To ablate QG quality, we use models with increasing perplexity on the NewsQA development set. Results in Table 3 show that QAGS is robust to the QG model quality, with some decrease in correlation with human judgments as perplexity increases on CNN/DM, and no clear trend on XSUM. Even the weakest QG model still significantly outperforms all other automatic metrics in Table 1.

Domain Effects

Our approach relies on having a labeled dataset to train QG and QA models. However, for relatively niche domains, such a labeled QA/QG dataset may not exist. Instead, we may need to resort to using models trained on out-of-domain data, leading to domain shift effects that negatively impact the quality of the QAGS scores. We simulate this setting by fine-tuning the QG model on SQuAD, which is of similar size to NewsQA but drawn from Wikipedia articles rather than CNN articles, which exactly matches the genre of the summarization datasets.

Evaluating with this QG model, we get correlations of 51.53 and 15.28 with human judgments on CNN/DM and XSUM respectively, versus 54.53 and 17.49 when using the NewsQA-tuned QG model. The drop in performance indicates a negative domain shift effect. However using the SQuAD-tuned QG model still substantially outperforms all other automatic metrics, again pointing to the robustness of QAGS.

Number of Questions

Next, we investigate the correlation with human judgments when varying the number of questions used. Results in Table 4 show that increasing the number of questions used improves correlations with human judgments. We observe a large increase when moving from 10 to 20 questions, and a smaller increase from 20 to 50 questions, indicating decreasing marginal benefit moving beyond 50 questions. With just 5 questions, QAGS still substantially outperforms other automatic metrics, indicating its robustness.

Answer Similarity Metric

Finally, we consider using exact match as an alternative answer similarity metric. Exact match is another common evaluation metric for extractive QA, and is more restrictive than F1. When using EM, we obtain Pearson correlations with human judgments of 45.97 and 18.10 on CNN/DM and XSUM, as opposed to 54.53 and 17.49 when using F1.

6 Re-ranking with QAGS

Several works explore the use of natural language inference (NLI) models to detect factual consistency in generated text (Welleck et al., 2019; Falke et al., 2019). We compare against these methods by evaluating on the sentence ranking experiment from Falke et al. (2019). The experiment uses 373 triplets of source sentences from CNN/DM and two summary sentences generated from the model from Chen and Bansal (2018). One summary sentence is factually consistent with the source sentence, and the other is inconsistent. A metric (or model) is evaluated based on how often it ranks the consistent sentence higher than the inconsistent sentence.

Model/Metric % Correct ()
Random 50.0%
BERT NLI 64.1%
ESIM 67.6%
FactCC 70.0%
QAGS 72.1%
Table 5: Results on the sentence ranking task from Falke et al. (2019). Results using BERT NLI and ESIM are from Falke et al. (2019); FactCC is from McCann et al. (2019). QAGS outperforms previous work.

We present the results in Table 5. Results using two NLI models fine-tuned on MultiNLI (Williams et al., 2018), BERT NLI and ESIM (Chen et al., 2017), are from Falke et al. (2019). FactCC (McCann et al., 2019) is an NLI-based fact-checking model that is trained on a dataset tailor made for detecting factual inconsistencies in generated text. QAGS outperforms these methods, while requiring no special supervision for this task.

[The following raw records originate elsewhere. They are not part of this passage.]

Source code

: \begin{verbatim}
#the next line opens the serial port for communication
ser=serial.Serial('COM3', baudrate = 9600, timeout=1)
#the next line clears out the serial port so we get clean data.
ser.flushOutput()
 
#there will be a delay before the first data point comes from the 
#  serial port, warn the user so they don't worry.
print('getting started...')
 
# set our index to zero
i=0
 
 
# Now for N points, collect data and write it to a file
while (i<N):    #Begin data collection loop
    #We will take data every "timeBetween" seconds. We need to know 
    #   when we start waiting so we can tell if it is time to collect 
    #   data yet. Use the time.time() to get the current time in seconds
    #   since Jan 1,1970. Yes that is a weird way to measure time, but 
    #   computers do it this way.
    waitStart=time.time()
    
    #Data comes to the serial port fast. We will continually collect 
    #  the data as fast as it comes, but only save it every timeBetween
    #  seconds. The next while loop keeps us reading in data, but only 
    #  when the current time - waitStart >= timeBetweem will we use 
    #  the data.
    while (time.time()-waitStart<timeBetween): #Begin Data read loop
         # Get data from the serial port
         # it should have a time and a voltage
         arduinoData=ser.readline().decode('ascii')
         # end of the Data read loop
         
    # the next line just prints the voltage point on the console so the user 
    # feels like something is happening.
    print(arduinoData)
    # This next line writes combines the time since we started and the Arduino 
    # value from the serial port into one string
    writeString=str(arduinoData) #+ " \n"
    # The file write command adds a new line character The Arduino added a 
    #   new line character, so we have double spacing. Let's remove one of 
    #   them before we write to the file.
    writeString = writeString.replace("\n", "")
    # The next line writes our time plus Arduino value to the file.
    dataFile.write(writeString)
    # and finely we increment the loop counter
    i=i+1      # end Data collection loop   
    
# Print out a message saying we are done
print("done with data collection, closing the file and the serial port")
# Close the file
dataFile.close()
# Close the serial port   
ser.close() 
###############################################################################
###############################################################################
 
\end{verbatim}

Article: On Friday, 28-year-old Usman Khan stabbed reportedly several people at Fishmongers’ Hall in London with a large knife, then fled up London Bridge. Members of the public confronted him; one man sprayed Khan with a fire extinguisher, others struck him with their fists and took his knife, and another, a Polish chef named Łukasz, harried him with a five-foot narwhal tusk. […]
Summary : On Friday afternoon , a man named Faisal Khan entered a Cambridge University building and started attacking people with a knife and a fire extinguisher .
Question 1: What did the attacker have ?
Article answer: a large knife  Summary answer: a knife and a fire extinguisher
Question 2: When did the attack take place ?
Article answer: Friday  Summary answer: Friday afternoon
Question 3: What is the attacker’s name ?
Article answer: Usman Khan  Summary answer: Faisal Khan
Question 4: Where did the attack take place ?
Article answer: Fishmongers’ Hall  Summary answer: Cambridge University building
Article: In findings published on Wednesday in the journal PLOS ONE, an international team of scientists report ancient Egyptians captured sacred ibises (Threskiornis aethiopicus) from the wild for use in ritual sacrifice rather than domesticating the birds. […] The team collected DNA samples from mummified birds collected from six separate catacombs including sites at Abydos, Saqqara, and Tuna el-Gebel with permission from the Egyptian Ministry of State for Antiquity, and several museums offered to send tissue samples from the mummified ibises in their collections. […]
Summary : Archaeologists have used DNA samples from ancient ibis birds to determine whether the birds were domesticated or sacrificed in ancient Egypt
Question 1: Archaeologists have used what to determine whether the birds were domesticated ?
Article Answer: hatchery structures  Summary Answer: DNA samples
Question 2: Who used DNA samples to determine whether the birds were domesticated ?
Article Answer: [NO ANSWER]  Summary Answer: Archaeologists
Question 3: What are archeologists using to determine whether the birds were domesticated ?
Article Answer: DNA samples  Summary Answer: DNA samples
Question 4: Where were the birds found?
Article Answer: six separate catacombs  Summary Answer: ancient Egypt
Table 6: Example questions and answers generated when computing QAGS. The questions are overwhelmingly fluent and relevant. The answers indicate which tokens in the summary are factually consistent or inconsistent.

7 Qualitative Analysis

Interpreting QAGS

The questions and answers produced in computing QAGS are directly interpretable, and highlight errors in summaries. We present examples of articles, summaries, and the QAGS questions and answers in Table 6.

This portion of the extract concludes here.